INSTRUCTIONS FOR THE TASK => Whichever lines include the word "gmail", copy them as they appear in the data.

---------- INPUT FOR THIS TASK

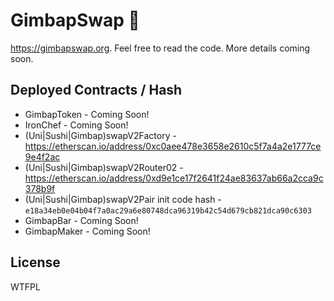 # GimbapSwap 🥢

https://gimbapswap.org. Feel free to read the code. More details coming soon.

## Deployed Contracts / Hash

- GimbapToken - Coming Soon!
- IronChef - Coming Soon!
- (Uni|Sushi|Gimbap)swapV2Factory - https://etherscan.io/address/0xc0aee478e3658e2610c5f7a4a2e1777ce9e4f2ac
- (Uni|Sushi|Gimbap)swapV2Router02 - https://etherscan.io/address/0xd9e1ce17f2641f24ae83637ab66a2cca9c378b9f
- (Uni|Sushi|Gimbap)swapV2Pair init code hash - `e18a34eb0e04b04f7a0ac29a6e80748dca96319b42c54d679cb821dca90c6303`
- GimbapBar - Coming Soon!
- GimbapMaker - Coming Soon!

## License

WTFPL
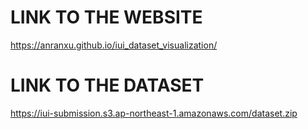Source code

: # LINK TO THE WEBSITE
https://anranxu.github.io/iui_dataset_visualization/
# LINK TO THE DATASET
https://iui-submission.s3.ap-northeast-1.amazonaws.com/dataset.zip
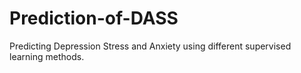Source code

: # Prediction-of-DASS
Predicting Depression Stress and Anxiety using different supervised learning methods.
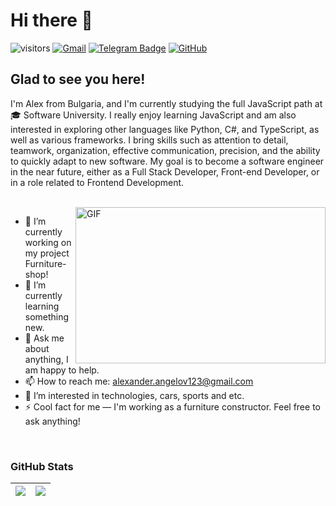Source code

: # Hi there 👋

![visitors](https://komarev.com/ghpvc/?username=A-Angelov048)
[![Gmail](https://img.shields.io/badge/Gmail-333333?style=flat-square&logo=gmail&logoColor=red)]()
[![Telegram Badge](https://img.shields.io/badge/-Telegram-0088cc?style=flat-square&logo=Telegram&logoColor=white)](https://t.me/A_Alex048)
[![GitHub](https://img.shields.io/badge/-Github-000000?style=flat-square&logo=Github&logoColor=white)](https://github.com/A-Angelov048)

## Glad to see you here!

I'm Alex from Bulgaria, and I'm currently studying the full JavaScript path at 🎓 Software University. I really enjoy learning JavaScript and am also interested in exploring other languages like Python, C#, and TypeScript, as well as various frameworks. I bring skills such as attention to detail, teamwork, organization, effective communication, precision, and the ability to quickly adapt to new software. My goal is to become a software engineer in the near future, either as a Full Stack Developer, Front-end Developer, or in a role related to Frontend Development.

<br>

<img align="right" alt="GIF" src="https://i.pinimg.com/originals/5c/8f/08/5c8f08b5fe55e12baae6fc54e46c343a.gif" width="400" height="250" />

- 🔭 I’m currently working on my project Furniture-shop!
- 🌱 I’m currently learning something new.
- 💬 Ask me about anything, I am happy to help.
- 📫 How to reach me: alexander.angelov123@gmail.com
- 👀 I’m interested in technologies, cars, sports and etc.
- ⚡ Cool fact for me — I'm working as a furniture constructor. Feel free to ask anything!
  
<br>

### GitHub Stats

| <img align="center" src="https://github-readme-stats.vercel.app/api?username=A-Angelov048&theme=default&show_icons=true&hide_border=true&count_private=true" /> | <img align="center" src="https://github-readme-stats.vercel.app/api/top-langs/?username=A-Angelov048&theme=default&show_icons=true&hide_border=true&layout=compact" /> |
| ------------- | ------------- |

<!--
A-Angelov048/A-Angelov048 is a ✨ special ✨ repository because its `README.md` (this file) appears on your GitHub profile.
You can click the Preview link to take a look at your changes.
--->
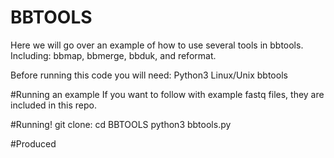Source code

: # BBTOOLS
Here we will go over an example of how to use several tools in bbtools. Including: bbmap, bbmerge, bbduk, and reformat.

Before running this code you will need:
  Python3
  Linux/Unix
  bbtools

#Running an example
If you want to follow with example fastq files, they are included in this repo.

#Running!
  git clone:
  cd BBTOOLS
  python3 bbtools.py

#Produced
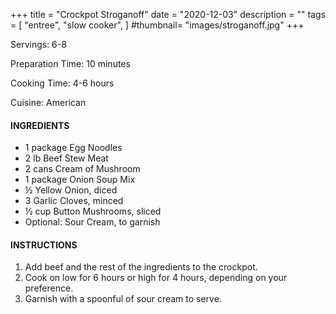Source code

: +++
title = "Crockpot Stroganoff"
date = "2020-12-03"
description = ""
tags = [
    "entree",
    "slow cooker", 
]
#thumbnail= "images/stroganoff.jpg"
+++

Servings: 6-8 <!--more-->

Preparation Time: 10 minutes 

Cooking Time: 4-6 hours

Cuisine: American 

#### INGREDIENTS 

* 1 package Egg Noodles 
* 2 lb Beef Stew Meat 
* 2 cans Cream of Mushroom 
* 1 package Onion Soup Mix
* ½ Yellow Onion, diced 
* 3 Garlic Cloves, minced 
* ½ cup Button Mushrooms, sliced 
* Optional: Sour Cream, to garnish

#### INSTRUCTIONS 

1. Add beef and the rest of the ingredients to the crockpot. 
2. Cook on low for 6 hours or high for 4 hours, depending on your preference.
3. Garnish with a spoonful of sour cream to serve. 
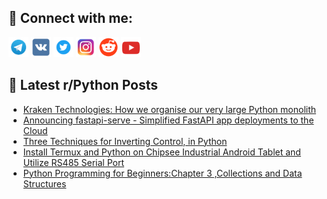 ## 🔎 Connect with me:
[<img src="https://github.com/bullbesh/bullbesh/blob/main/images/Telegram.png" width="32" height="32" />](https://t.me/bullbesh)
[<img src="https://github.com/bullbesh/bullbesh/blob/main/images/VK.png" width="32" height="32" />](https://vk.com/bullbesh)
[<img src="https://github.com/bullbesh/bullbesh/blob/main/images/Twitter.png" width="32" height="32" />](https://twitter.com/bullbesh1)
[<img src="https://github.com/bullbesh/bullbesh/blob/main/images/Instagram.png" width="32" height="32" />](https://www.instagram.com/bullbesh)
[<img src="https://github.com/bullbesh/bullbesh/blob/main/images/Reddit.png" width="32" height="32" />](https://www.reddit.com/user/bullbesh)
[<img src="https://github.com/bullbesh/bullbesh/blob/main/images/YouTube.png" width="32" height="32" />](https://www.youtube.com/channel/UCtfjRs6uzgq5mfm8S06WTcg)

## 📕 Latest r/Python Posts
<!-- BLOG-POST-LIST:START -->
- [Kraken Technologies: How we organise our very large Python monolith](https://www.reddit.com/r/Python/comments/155kqy1/kraken_technologies_how_we_organise_our_very/)
- [Announcing fastapi-serve - Simplified FastAPI app deployments to the Cloud](https://www.reddit.com/r/Python/comments/155kgnp/announcing_fastapiserve_simplified_fastapi_app/)
- [Three Techniques for Inverting Control, in Python](https://www.reddit.com/r/Python/comments/155jjzk/three_techniques_for_inverting_control_in_python/)
- [Install Termux and Python on Chipsee Industrial Android Tablet and Utilize RS485 Serial Port](https://www.reddit.com/r/Python/comments/155hsik/install_termux_and_python_on_chipsee_industrial/)
- [Python Programming for Beginners:Chapter 3 ,Collections and Data Structures](https://www.reddit.com/r/Python/comments/155hg4o/python_programming_for_beginnerschapter_3/)
<!-- BLOG-POST-LIST:END -->
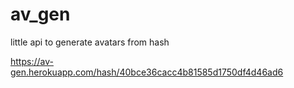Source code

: # av_gen
little api to generate avatars from hash

https://av-gen.herokuapp.com/hash/40bce36cacc4b81585d1750df4d46ad6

--------------------

ANSWER AREA =>
[![Gmail](https://img.shields.io/badge/Gmail-333333?style=flat-square&logo=gmail&logoColor=red)]()
- 📫 How to reach me: alexander.angelov123@gmail.com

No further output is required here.